NON ! Ce monde était censé être un conte de fée...
Alors, il a "bridé" sa magie. Peut-être que cette impression de suffocation n'est que mental, mais il a toujours eu du mal a accepté la magie dans son organisme. Cette chose qui coule dans ses veines... C'est ainsi qu'il s'est créé ces mondes où lui seul possède la clé. Est-il fou ? On peut donner tellement de sens à ce mot... Si le fait d'espérer quelque chose d’inatteignable est une preuve de folie, alors tout le monde est fou !

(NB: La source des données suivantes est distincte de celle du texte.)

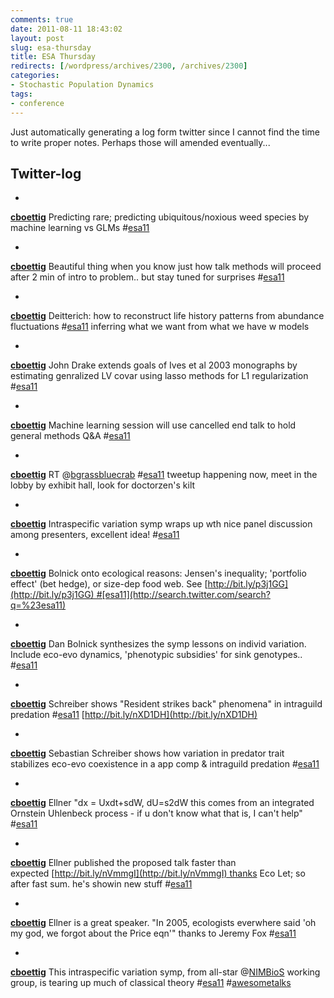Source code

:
 ```yaml
---
comments: true
date: 2011-08-11 18:43:02
layout: post
slug: esa-thursday
title: ESA Thursday
redirects: [/wordpress/archives/2300, /archives/2300]
categories:
- Stochastic Population Dynamics
tags:
- conference
---
```


Just automatically generating a log form twitter since I cannot find the time to write proper notes.  Perhaps those will amended eventually...



##  Twitter-log





	
  * 





**[cboettig](http://twitter.com/cboettig)** Predicting rare; predicting ubiquitous/noxious weed species by machine learning vs GLMs #[esa11](http://search.twitter.com/search?q=%23esa11)





	
  * 





**[cboettig](http://twitter.com/cboettig)** Beautiful thing when you know just how talk methods will proceed after 2 min of intro to problem.. but stay tuned for surprises #[esa11](http://search.twitter.com/search?q=%23esa11)





	
  * 





**[cboettig](http://twitter.com/cboettig)** Deitterich: how to reconstruct life history patterns from abundance fluctuations #[esa11](http://search.twitter.com/search?q=%23esa11) inferring what we want from what we have w models





	
  * 





**[cboettig](http://twitter.com/cboettig)** John Drake extends goals of Ives et al 2003 monographs by estimating genralized LV covar using lasso methods for L1 regularization #[esa11](http://search.twitter.com/search?q=%23esa11)





	
  * 





**[cboettig](http://twitter.com/cboettig)** Machine learning session will use cancelled end talk to hold general methods Q&A #[esa11](http://search.twitter.com/search?q=%23esa11)





	
  * 





**[cboettig](http://twitter.com/cboettig)** RT @[bgrassbluecrab](http://twitter.com/bgrassbluecrab) #[esa11](http://search.twitter.com/search?q=%23esa11) tweetup happening now, meet in the lobby by exhibit hall, look for doctorzen's kilt





	
  * 





**[cboettig](http://twitter.com/cboettig)** Intraspecific variation symp wraps up wth nice panel discussion among presenters, excellent idea! #[esa11](http://search.twitter.com/search?q=%23esa11)





	
  * 





**[cboettig](http://twitter.com/cboettig)** Bolnick onto ecological reasons: Jensen's inequality; 'portfolio effect' (bet hedge), or size-dep food web. See [http://bit.ly/p3j1GG](http://bit.ly/p3j1GG) #[esa11](http://search.twitter.com/search?q=%23esa11)





	
  * 





**[cboettig](http://twitter.com/cboettig)** Dan Bolnick synthesizes the symp lessons on individ variation. Include eco-evo dynamics, 'phenotypic subsidies' for sink genotypes.. #[esa11](http://search.twitter.com/search?q=%23esa11)





	
  * 





**[cboettig](http://twitter.com/cboettig)** Schreiber shows "Resident strikes back" phenomena" in intraguild predation #[esa11](http://search.twitter.com/search?q=%23esa11) [http://bit.ly/nXD1DH](http://bit.ly/nXD1DH)





	
  * 





**[cboettig](http://twitter.com/cboettig)** Sebastian Schreiber shows how variation in predator trait stabilizes eco-evo coexistence in a app comp & intraguild predation #[esa11](http://search.twitter.com/search?q=%23esa11)





	
  * 





**[cboettig](http://twitter.com/cboettig)** Ellner "dx = Uxdt+sdW, dU=s2dW this comes from an integrated Ornstein Uhlenbeck process - if u don't know what that is, I can't help" #[esa11](http://search.twitter.com/search?q=%23esa11)





	
  * 





**[cboettig](http://twitter.com/cboettig)** Ellner published the proposed talk faster than expected [http://bit.ly/nVmmgI](http://bit.ly/nVmmgI) thanks Eco Let; so after fast sum. he's showin new stuff #[esa11](http://search.twitter.com/search?q=%23esa11)





	
  * 





**[cboettig](http://twitter.com/cboettig)** Ellner is a great speaker. "In 2005, ecologists everwhere said 'oh my god, we forgot about the Price eqn'" thanks to Jeremy Fox #[esa11](http://search.twitter.com/search?q=%23esa11)





	
  * 





**[cboettig](http://twitter.com/cboettig)** This intraspecific variation symp, from all-star @[NIMBioS](http://twitter.com/NIMBioS) working group, is tearing up much of classical theory #[esa11](http://search.twitter.com/search?q=%23esa11) #[awesometalks](http://search.twitter.com/search?q=%23awesometalks)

Je déteste la Magie tu sais. J'aurai préféré être un simple "Moldu" et pouvoir rêver. Tu vois je suis immature, encore un enfant. Ce séjour en- Il s'interrompt brusquement. Il a failli révéler une information capitale. Rien que le mot "Bouddhiste" donne des indices sur le continent. ... Là-bas me permettra de grandir, de renouer avec cette Magie honnie, de comprendre mes choix et d'être un vrai Sorcier et pas un sorcier de pacotille. Alors laisse-moi partir et ne demande rien. Ce serait si facile de le pétrifier avec un Petrificus Totalus. Au fond, il est sans doute rassuré que Gabriel soit présent ; voit pour la dernière fois cette image de lui. Il s'est fait une promesse et il compte bien la tenir.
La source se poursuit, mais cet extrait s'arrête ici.